El ministro de Justicia de Colombia, Iván Cancino, reveló en una entrevista con la revista Semana que el Gobierno nacional estudia una ambiciosa reorganización del sistema penitenciario del país, que contempla el traslado del Instituto Nacional Penitenciario (Inpec) del Ministerio de Justicia al Ministerio de Defensa, así como la construcción de diez megacárceles, pabellones de alta seguridad y un buque cárcel para recluir a los delincuentes de mayor peligrosidad.
La propuesta, que se enmarca en los planes de la administración de Abelardo de la Espriella, busca replantear el funcionamiento de una entidad que hoy enfrenta graves problemas de seguridad y gobernabilidad al interior de los centros de reclusión. Según explicó el funcionario, el eventual traspaso del Inpec a la cartera de Defensa responde a una lógica institucional, pues se trata de una fuerza armada que por su naturaleza debería operar bajo el mando del Ministerio de Defensa. El ministro fue enfático al señalar que «el problema nunca ha sido de las instituciones, ha sido de las personas. Pero sí hay que dar un debate muy fuerte, y es que no se le olvide que el Inpec es una fuerza armada y las fuerzas armadas deben estar bajo el mando del Ministerio de Defensa».
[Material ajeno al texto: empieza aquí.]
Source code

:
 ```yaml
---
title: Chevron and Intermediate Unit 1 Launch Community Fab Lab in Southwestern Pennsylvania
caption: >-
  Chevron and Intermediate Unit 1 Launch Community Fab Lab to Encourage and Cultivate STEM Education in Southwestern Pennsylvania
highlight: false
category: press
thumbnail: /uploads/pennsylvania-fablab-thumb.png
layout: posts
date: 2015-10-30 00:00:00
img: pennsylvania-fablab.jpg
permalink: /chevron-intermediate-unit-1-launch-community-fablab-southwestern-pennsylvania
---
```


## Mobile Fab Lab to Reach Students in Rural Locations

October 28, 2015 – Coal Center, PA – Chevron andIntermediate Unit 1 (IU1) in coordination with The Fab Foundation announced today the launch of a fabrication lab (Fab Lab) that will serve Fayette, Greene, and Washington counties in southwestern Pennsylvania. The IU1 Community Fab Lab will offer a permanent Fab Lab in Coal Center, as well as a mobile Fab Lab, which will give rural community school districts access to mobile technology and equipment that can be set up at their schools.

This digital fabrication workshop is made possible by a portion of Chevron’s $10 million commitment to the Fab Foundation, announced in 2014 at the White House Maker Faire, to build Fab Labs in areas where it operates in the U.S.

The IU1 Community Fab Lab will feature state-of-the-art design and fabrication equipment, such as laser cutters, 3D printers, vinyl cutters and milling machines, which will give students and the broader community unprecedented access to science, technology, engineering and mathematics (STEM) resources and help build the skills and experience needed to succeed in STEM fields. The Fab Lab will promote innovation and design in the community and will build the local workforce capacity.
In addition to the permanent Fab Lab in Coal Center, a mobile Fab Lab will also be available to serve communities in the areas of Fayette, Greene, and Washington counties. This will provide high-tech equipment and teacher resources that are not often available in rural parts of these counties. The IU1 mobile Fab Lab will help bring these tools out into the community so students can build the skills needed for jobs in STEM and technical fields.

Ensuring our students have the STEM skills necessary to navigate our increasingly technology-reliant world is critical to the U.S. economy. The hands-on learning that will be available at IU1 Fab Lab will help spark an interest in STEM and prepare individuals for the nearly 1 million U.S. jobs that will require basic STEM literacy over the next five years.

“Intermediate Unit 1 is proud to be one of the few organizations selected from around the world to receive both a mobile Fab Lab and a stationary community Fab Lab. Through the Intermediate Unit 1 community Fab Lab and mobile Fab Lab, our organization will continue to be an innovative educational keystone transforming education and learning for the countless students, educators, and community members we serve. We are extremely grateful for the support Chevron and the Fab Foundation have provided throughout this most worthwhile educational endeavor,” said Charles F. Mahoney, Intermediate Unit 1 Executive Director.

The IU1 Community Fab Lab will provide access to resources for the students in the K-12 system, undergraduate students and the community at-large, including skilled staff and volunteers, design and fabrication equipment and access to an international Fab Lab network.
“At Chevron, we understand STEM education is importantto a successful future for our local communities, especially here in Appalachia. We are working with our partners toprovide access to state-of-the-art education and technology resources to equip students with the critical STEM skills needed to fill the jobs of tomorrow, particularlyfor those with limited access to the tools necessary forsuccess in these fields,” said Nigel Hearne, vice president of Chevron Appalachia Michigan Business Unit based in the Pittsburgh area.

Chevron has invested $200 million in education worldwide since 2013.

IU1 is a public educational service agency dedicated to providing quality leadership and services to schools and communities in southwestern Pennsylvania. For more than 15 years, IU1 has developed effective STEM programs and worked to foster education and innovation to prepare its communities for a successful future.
Un plan integral para la seguridad penitenciaria
La iniciativa contempla la edificación de diez megacárceles que estarían ubicadas en zonas alejadas de la población civil, con el propósito de garantizar mayor control y seguridad. Además, se proyecta la construcción de pabellones de alta seguridad y un buque cárcel, este último concebido como una medida excepcional para un grupo específico de internos que continúen delinquiendo desde las prisiones o que sigan ordenando homicidios desde los centros de reclusión. Frente a la pregunta de quiénes serían recluidos en esa embarcación, el ministro fue tajante: «Por supuesto, los peores y los que delinquen».
«Los han amenazado, los han matado y han tenido y contarán con todo mi respaldo»
Iván Cancino, ministro de Justicia, sobre los funcionarios del Inpec
El ministro también abordó el tema de los funcionarios del Inpec, quienes han sido víctimas de amenazas y atentados por parte de organizaciones criminales que operan dentro de las cárceles. En ese sentido, expresó su respaldo incondicional al personal de la entidad y aclaró que el Gobierno no estigmatiza su labor. «En el Inpec hay gente muy buena, muy profesional, que también podrá ser considerada para todo lo que el Gobierno pueda estar planteando», afirmó Cancino, en un intento por disipar las tensiones que ha generado la propuesta entre los trabajadores del instituto.
La discusión sobre el futuro del sistema penitenciario también plantea la posible participación del sector privado tanto en las obras de infraestructura como en las labores de guarda y vigilancia. Asimismo, el ministro pidió a los jueces priorizar la seguridad colectiva al momento de determinar las condiciones de reclusión de los internos, incluso por encima de las visitas familiares, un llamado que ha generado un intenso debate en el ámbito judicial y de derechos humanos. La propuesta, que por ahora es solo una alternativa en estudio, promete encender la discusión en el país sobre cómo enfrentar la crisis carcelaria y el accionar de las bandas criminales que operan desde las prisiones.